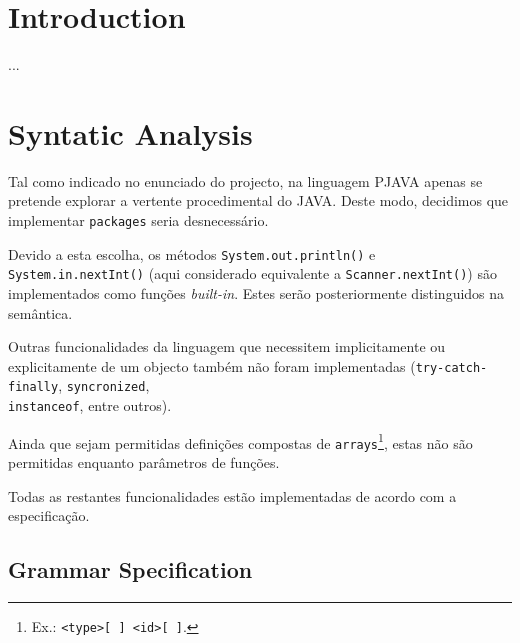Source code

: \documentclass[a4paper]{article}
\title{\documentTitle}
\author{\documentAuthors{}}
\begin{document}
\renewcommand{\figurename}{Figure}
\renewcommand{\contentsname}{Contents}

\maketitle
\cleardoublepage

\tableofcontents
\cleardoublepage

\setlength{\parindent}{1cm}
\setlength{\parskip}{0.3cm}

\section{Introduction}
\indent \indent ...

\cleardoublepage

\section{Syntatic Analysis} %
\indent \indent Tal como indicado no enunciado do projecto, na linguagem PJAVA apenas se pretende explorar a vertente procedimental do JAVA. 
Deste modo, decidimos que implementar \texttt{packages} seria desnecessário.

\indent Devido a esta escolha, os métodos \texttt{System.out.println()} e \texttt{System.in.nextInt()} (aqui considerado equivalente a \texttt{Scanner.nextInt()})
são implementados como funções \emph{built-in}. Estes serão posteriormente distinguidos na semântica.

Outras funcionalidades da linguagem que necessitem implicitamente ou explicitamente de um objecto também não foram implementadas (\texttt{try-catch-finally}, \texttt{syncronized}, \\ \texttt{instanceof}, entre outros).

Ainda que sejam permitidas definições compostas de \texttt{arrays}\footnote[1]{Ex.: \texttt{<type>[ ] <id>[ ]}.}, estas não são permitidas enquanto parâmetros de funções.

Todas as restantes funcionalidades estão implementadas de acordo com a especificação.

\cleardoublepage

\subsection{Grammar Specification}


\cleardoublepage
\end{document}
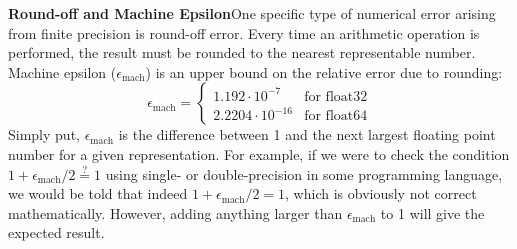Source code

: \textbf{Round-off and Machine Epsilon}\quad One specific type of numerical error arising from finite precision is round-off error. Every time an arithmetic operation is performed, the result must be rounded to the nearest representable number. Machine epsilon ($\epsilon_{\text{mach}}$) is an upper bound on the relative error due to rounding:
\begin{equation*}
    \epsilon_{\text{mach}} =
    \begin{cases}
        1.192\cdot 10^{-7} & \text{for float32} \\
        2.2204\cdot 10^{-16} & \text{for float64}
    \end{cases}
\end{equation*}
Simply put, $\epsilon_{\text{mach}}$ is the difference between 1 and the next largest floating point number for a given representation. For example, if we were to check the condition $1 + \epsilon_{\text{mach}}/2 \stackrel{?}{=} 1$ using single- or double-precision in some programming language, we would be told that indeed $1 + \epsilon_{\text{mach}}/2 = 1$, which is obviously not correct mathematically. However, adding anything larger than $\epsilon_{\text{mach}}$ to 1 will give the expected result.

___

A word-for-word copy of every entry, with the pictures left out, is the required answer.

**Worked solution**.
Source code

: \documentclass[a4paper]{article}
\title{\documentTitle}
\author{\documentAuthors{}}
\begin{document}
\renewcommand{\figurename}{Figure}
\renewcommand{\contentsname}{Contents}

\maketitle
\cleardoublepage

\tableofcontents
\cleardoublepage

\setlength{\parindent}{1cm}
\setlength{\parskip}{0.3cm}

\section{Introduction}
\indent \indent ...

\cleardoublepage

\section{Syntatic Analysis} %
\indent \indent Tal como indicado no enunciado do projecto, na linguagem PJAVA apenas se pretende explorar a vertente procedimental do JAVA. 
Deste modo, decidimos que implementar \texttt{packages} seria desnecessário.

\indent Devido a esta escolha, os métodos \texttt{System.out.println()} e \texttt{System.in.nextInt()} (aqui considerado equivalente a \texttt{Scanner.nextInt()})
são implementados como funções \emph{built-in}. Estes serão posteriormente distinguidos na semântica.

Outras funcionalidades da linguagem que necessitem implicitamente ou explicitamente de um objecto também não foram implementadas (\texttt{try-catch-finally}, \texttt{syncronized}, \\ \texttt{instanceof}, entre outros).

Ainda que sejam permitidas definições compostas de \texttt{arrays}\footnote[1]{Ex.: \texttt{<type>[ ] <id>[ ]}.}, estas não são permitidas enquanto parâmetros de funções.

Todas as restantes funcionalidades estão implementadas de acordo com a especificação.

\cleardoublepage

\subsection{Grammar Specification}


\cleardoublepage
\end{document}
Source code

: \textbf{Round-off and Machine Epsilon}\quad One specific type of numerical error arising from finite precision is round-off error. Every time an arithmetic operation is performed, the result must be rounded to the nearest representable number. Machine epsilon ($\epsilon_{\text{mach}}$) is an upper bound on the relative error due to rounding:
\begin{equation*}
    \epsilon_{\text{mach}} =
    \begin{cases}
        1.192\cdot 10^{-7} & \text{for float32} \\
        2.2204\cdot 10^{-16} & \text{for float64}
    \end{cases}
\end{equation*}
Simply put, $\epsilon_{\text{mach}}$ is the difference between 1 and the next largest floating point number for a given representation. For example, if we were to check the condition $1 + \epsilon_{\text{mach}}/2 \stackrel{?}{=} 1$ using single- or double-precision in some programming language, we would be told that indeed $1 + \epsilon_{\text{mach}}/2 = 1$, which is obviously not correct mathematically. However, adding anything larger than $\epsilon_{\text{mach}}$ to 1 will give the expected result.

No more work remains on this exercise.